Pacu gigantico! Very nice.


----------



## AKSkirmish (Jun 24, 2005)

fishguy1313 said:


> Pacu gigantico! Very nice.


LOL-
Much appreciated


----------



## glockner99 (Nov 2, 2005)

Beautiful Specimen!!


----------



## DiPpY eGgS (Mar 6, 2005)

Wow, he looks great.. what a beast
If you ever get snowed in and run out of food, u ok


----------



## ICEE (Feb 3, 2007)

conratz for having a amazing pacu.. besides the looks


----------



## AKSkirmish (Jun 24, 2005)

Thanks everyone for the kind words-
Truelly one of my favs right here...


----------



## waldron (Jan 15, 2007)

if that fish couldd say 4 words it would be feed me more please ..


----------



## AKSkirmish (Jun 24, 2005)

waldron said:


> if that fish couldd say 4 words it would be feed me more please ..


20+ 2 inch shrimp in a feeding is enough...


----------



## waldron (Jan 15, 2007)

i think the bottem less pit name should apply to the pacu instead of just the arow


----------



## AKSkirmish (Jun 24, 2005)

LOL


----------



## Ja'eh (Jan 8, 2007)

I love these fish and you got the best looking one I've seen.

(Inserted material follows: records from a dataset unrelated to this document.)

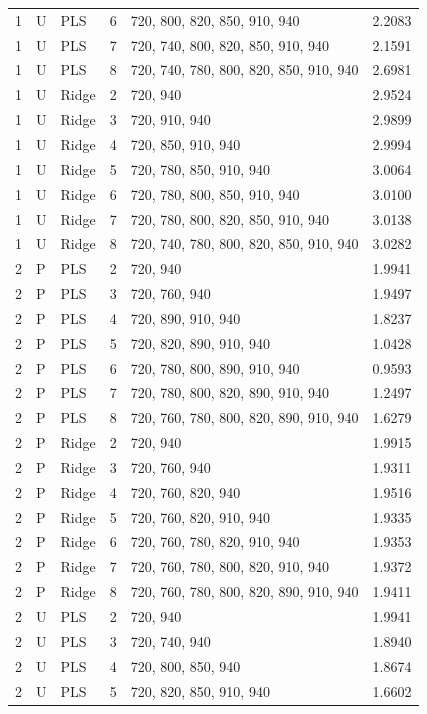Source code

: \documentclass[10pt,a4paper]{article}
\begin{document}
\begin{landscape}
\begin{longtable}{rllrlr}
1 & U & PLS & 6 & 720, 800, 820, 850, 910, 940 & 2.2083 \\
1 & U & PLS & 7 & 720, 740, 800, 820, 850, 910, 940 & 2.1591 \\
1 & U & PLS & 8 & 720, 740, 780, 800, 820, 850, 910, 940 & 2.6981 \\
1 & U & Ridge & 2 & 720, 940 & 2.9524 \\
1 & U & Ridge & 3 & 720, 910, 940 & 2.9899 \\
1 & U & Ridge & 4 & 720, 850, 910, 940 & 2.9994 \\
1 & U & Ridge & 5 & 720, 780, 850, 910, 940 & 3.0064 \\
1 & U & Ridge & 6 & 720, 780, 800, 850, 910, 940 & 3.0100 \\
1 & U & Ridge & 7 & 720, 780, 800, 820, 850, 910, 940 & 3.0138 \\
1 & U & Ridge & 8 & 720, 740, 780, 800, 820, 850, 910, 940 & 3.0282 \\
2 & P & PLS & 2 & 720, 940 & 1.9941 \\
2 & P & PLS & 3 & 720, 760, 940 & 1.9497 \\
2 & P & PLS & 4 & 720, 890, 910, 940 & 1.8237 \\
2 & P & PLS & 5 & 720, 820, 890, 910, 940 & 1.0428 \\
2 & P & PLS & 6 & 720, 780, 800, 890, 910, 940 & 0.9593 \\
2 & P & PLS & 7 & 720, 780, 800, 820, 890, 910, 940 & 1.2497 \\
2 & P & PLS & 8 & 720, 760, 780, 800, 820, 890, 910, 940 & 1.6279 \\
2 & P & Ridge & 2 & 720, 940 & 1.9915 \\
2 & P & Ridge & 3 & 720, 760, 940 & 1.9311 \\
2 & P & Ridge & 4 & 720, 760, 820, 940 & 1.9516 \\
2 & P & Ridge & 5 & 720, 760, 820, 910, 940 & 1.9335 \\
2 & P & Ridge & 6 & 720, 760, 780, 820, 910, 940 & 1.9353 \\
2 & P & Ridge & 7 & 720, 760, 780, 800, 820, 910, 940 & 1.9372 \\
2 & P & Ridge & 8 & 720, 760, 780, 800, 820, 890, 910, 940 & 1.9411 \\
2 & U & PLS & 2 & 720, 940 & 1.9941 \\
2 & U & PLS & 3 & 720, 740, 940 & 1.8940 \\
2 & U & PLS & 4 & 720, 800, 850, 940 & 1.8674 \\
2 & U & PLS & 5 & 720, 820, 850, 910, 940 & 1.6602 \\

\end{longtable}
\end{landscape}
\end{document}
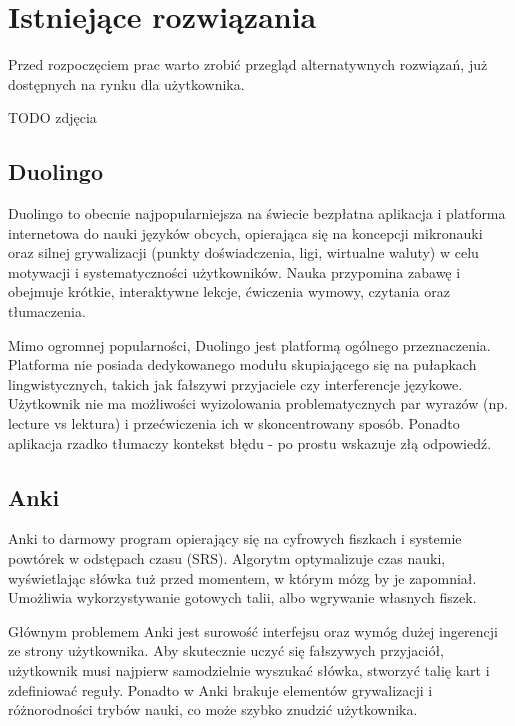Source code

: \documentclass[polish]{aghengthesis}
\begin{document}
\section{Istniejące rozwiązania}
Przed rozpoczęciem prac warto zrobić przegląd alternatywnych rozwiązań, już
dostępnych na rynku dla użytkownika.

TODO zdjęcia

\subsection{Duolingo}
Duolingo \cite{duolingo} to obecnie najpopularniejsza na świecie bezpłatna aplikacja i platforma
internetowa do nauki języków obcych, opierająca się na koncepcji mikronauki oraz
silnej grywalizacji (punkty doświadczenia, ligi, wirtualne waluty) w celu motywacji
i systematyczności użytkowników. Nauka przypomina zabawę i obejmuje krótkie,
interaktywne lekcje, ćwiczenia wymowy, czytania oraz tłumaczenia.

Mimo ogromnej popularności, Duolingo jest platformą ogólnego przeznaczenia.
Platforma nie posiada dedykowanego modułu skupiającego się na pułapkach
lingwistycznych, takich jak fałszywi przyjaciele czy interferencje językowe.
Użytkownik nie ma możliwości wyizolowania problematycznych par wyrazów (np.
lecture vs lektura) i przećwiczenia ich w skoncentrowany sposób. Ponadto aplikacja
rzadko tłumaczy kontekst błędu - po prostu wskazuje złą odpowiedź.

\subsection{Anki}
Anki \cite{anki} to darmowy program opierający się na cyfrowych fiszkach i systemie powtórek
w odstępach czasu (SRS). Algorytm optymalizuje czas nauki, wyświetlając słówka
tuż przed momentem, w którym mózg by je zapomniał. Umożliwia wykorzystywanie
gotowych talii, albo wgrywanie własnych fiszek.

Głównym problemem Anki jest surowość interfejsu oraz wymóg dużej ingerencji ze
strony użytkownika. Aby skutecznie uczyć się fałszywych przyjaciół, użytkownik
musi najpierw samodzielnie wyszukać słówka, stworzyć talię kart i zdefiniować
reguły. Ponadto w Anki brakuje elementów grywalizacji i różnorodności trybów nauki,
co może szybko znudzić użytkownika.

\end{document}
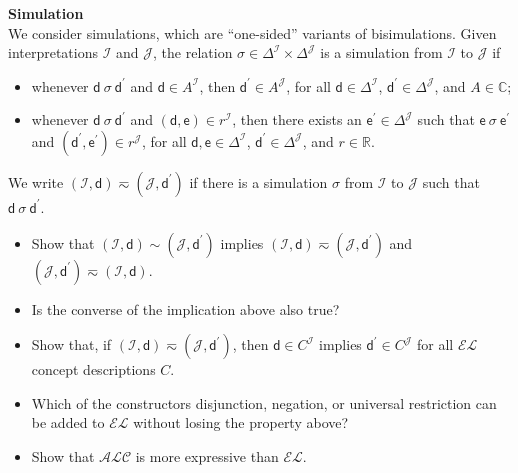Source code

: \documentclass[12pt,a4paper]{article}
\newenvironment{problems}[2][{\color{purple}Question}]{\begin{trivlist}
\item[\hskip \labelsep {\bfseries #1}\hskip \labelsep {\bfseries #2.}]}{\end{trivlist}}
\begin{document}
\begin{problems}{{\color{purple}9 (with 1 bonus mark)}}
\textbf{Simulation}\\
We consider simulations, which are ``one-sided'' variants of bisimulations. Given interpretations $\mathcal{I}$ and $\mathcal{J}$, the relation $\sigma\in\Delta^{\mathcal{I}}\times\Delta^{\mathcal{J}}$ is a simulation from $\mathcal{I}$ to $\mathcal{J}$ if
\begin{itemize}
\item[$\bullet$] whenever $\textsf{d}~\sigma~\textsf{d}^{\prime}$ and $\textsf{d}\in A^{\mathcal{I}}$, then $\textsf{d}^{\prime}\in A^{\mathcal{J}}$, for all $\textsf{d}\in\Delta^{\mathcal{I}}$, $\textsf{d}^{\prime}\in\Delta^{\mathcal{J}}$, and $A\in\mathbb{C}$;
\item[$\bullet$] whenever $\textsf{d}~\sigma~\textsf{d}^{\prime}$ and $(\textsf{d},\textsf{e})\in r^{\mathcal{I}}$, then there exists an $\textsf{e}^{\prime}\in\Delta^{\mathcal{J}}$ such that $\textsf{e}~\sigma~\textsf{e}^{\prime}$ and $(\textsf{d}^{\prime},\textsf{e}^{\prime})\in r^{\mathcal{J}}$, for all $\textsf{d},\textsf{e}\in\Delta^{\mathcal{I}}$, $\textsf{d}^{\prime}\in\Delta^{\mathcal{J}}$, and $r\in\mathbb{R}$.
\end{itemize}
We write $(\mathcal{I},\textsf{d})\eqsim(\mathcal{J},\textsf{d}^{\prime})$ if there is a simulation $\sigma$ from $\mathcal{I}$ to $\mathcal{J}$ such that $\textsf{d}~\sigma~\textsf{d}^{\prime}$.
\begin{itemize}
\item[-] Show that $(\mathcal{I},\textsf{d})\sim(\mathcal{J},\textsf{d}^{\prime})$ implies $(\mathcal{I},\textsf{d})\eqsim(\mathcal{J},\textsf{d}^{\prime})$ and $(\mathcal{J},\textsf{d}^{\prime})\eqsim(\mathcal{I},\textsf{d})$.
\item[-] Is the converse of the implication above also true?
\item[-] Show that, if $(\mathcal{I},\textsf{d})\eqsim(\mathcal{J},\textsf{d}^{\prime})$, then $\textsf{d}\in C^{\mathcal{I}}$ implies $\textsf{d}^{\prime}\in C^{\mathcal{J}}$ for all $\mathcal{EL}$ concept descriptions $C$.
\item[-] Which of the constructors disjunction, negation, or universal restriction can be added to $\mathcal{EL}$ without losing the property above?
\item[-] Show that $\mathcal{ALC}$ is more expressive than $\mathcal{EL}$.
\end{itemize}
\end{problems}
\end{document}
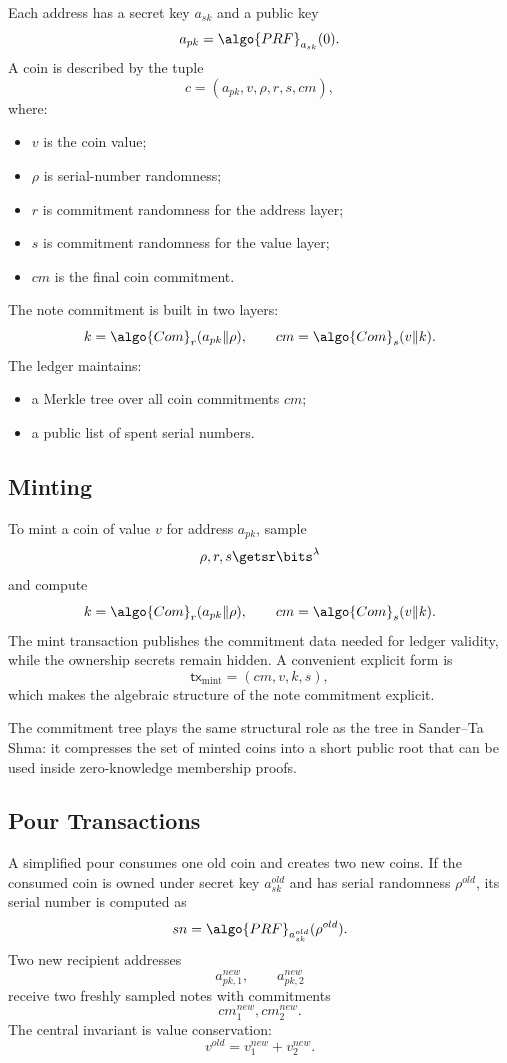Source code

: \documentclass[11pt]{article}
\newcommand{\PRF}{\algo{PRF}}
\newcommand{\Com}{\algo{Com}}
\newcommand{\txmint}{\mathsf{tx}_{\mathrm{mint}}}
\begin{document}
Each address has a secret key $a_{sk}$ and a public key
\[
  a_{pk} = \PRF_{a_{sk}}(0).
\]
A coin is described by the tuple
\[
  c = (a_{pk}, v, \rho, r, s, cm),
\]
where:
\begin{itemize}
  \item $v$ is the coin value;
  \item $\rho$ is serial-number randomness;
  \item $r$ is commitment randomness for the address layer;
  \item $s$ is commitment randomness for the value layer;
  \item $cm$ is the final coin commitment.
\end{itemize}

The note commitment is built in two layers:
\[
  k = \Com_r(a_{pk}\|\rho),
  \qquad
  cm = \Com_s(v\|k).
\]
The ledger maintains:
\begin{itemize}
  \item a Merkle tree over all coin commitments $cm$;
  \item a public list of spent serial numbers.
\end{itemize}

\subsection{Minting}

To mint a coin of value $v$ for address $a_{pk}$, sample
\[
  \rho, r, s \getsr \bits^\lambda
\]
and compute
\[
  k = \Com_r(a_{pk}\|\rho),
  \qquad
  cm = \Com_s(v\|k).
\]
The mint transaction publishes the commitment data needed for ledger validity,
while the ownership secrets remain hidden.  A convenient explicit form is
\[
  \txmint = (cm, v, k, s),
\]
which makes the algebraic structure of the note commitment explicit.

\begin{remark}
The commitment tree plays the same structural role as the tree in
Sander--Ta Shma: it compresses the set of minted coins into a short public root
that can be used inside zero-knowledge membership proofs.
\end{remark}

\subsection{Pour Transactions}

A simplified pour consumes one old coin and creates two new
coins.  If the consumed coin is owned under secret key $a_{sk}^{old}$ and has
serial randomness $\rho^{old}$, its serial number is computed as
\[
  sn = \PRF_{a_{sk}^{old}}(\rho^{old}).
\]
Two new recipient addresses
\[
  a_{pk,1}^{new},
  \qquad
  a_{pk,2}^{new}
\]
receive two freshly sampled notes with commitments
\[
  cm_1^{new}, cm_2^{new}.
\]
The central invariant is value conservation:
\[
  v^{old} = v_1^{new} + v_2^{new}.
\]
\end{document}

I think they're definately one of the most comical looking species around.







as usual!


----------



## AKSkirmish (Jun 24, 2005)

Ja said:


> I love these fish and you got the best looking one I've seen. I think they're definately one of the most comical looking species around.
> 
> 
> 
> ...


Thanks-

No one has been able to produce a pic of a nicer specimen yet.....









Thanks Sir for the kind words-
Personality is unmatched also......Truelly a beast in every way,shape/form....


----------



## Ja'eh (Jan 8, 2007)

AKSkirmish said:


> I love these fish and you got the best looking one I've seen. I think they're definately one of the most comical looking species around.
> 
> 
> 
> ...


Thanks-

No one has been able to produce a pic of a nicer specimen yet.....









Thanks Sir for the kind words-
Personality is unmatched also......Truelly a beast in every way,shape/form....
[/quote]
But you have to admit it looks like a beast with a smile. Lol!


----------



## AKSkirmish (Jun 24, 2005)

Ja said:


> I love these fish and you got the best looking one I've seen. I think they're definately one of the most comical looking species around.
> 
> 
> 
> ...


Thanks-

No one has been able to produce a pic of a nicer specimen yet.....









Thanks Sir for the kind words-
Personality is unmatched also......Truelly a beast in every way,shape/form....
[/quote]
But you have to admit it looks like a beast with a smile. Lol!
[/quote]

True,True


----------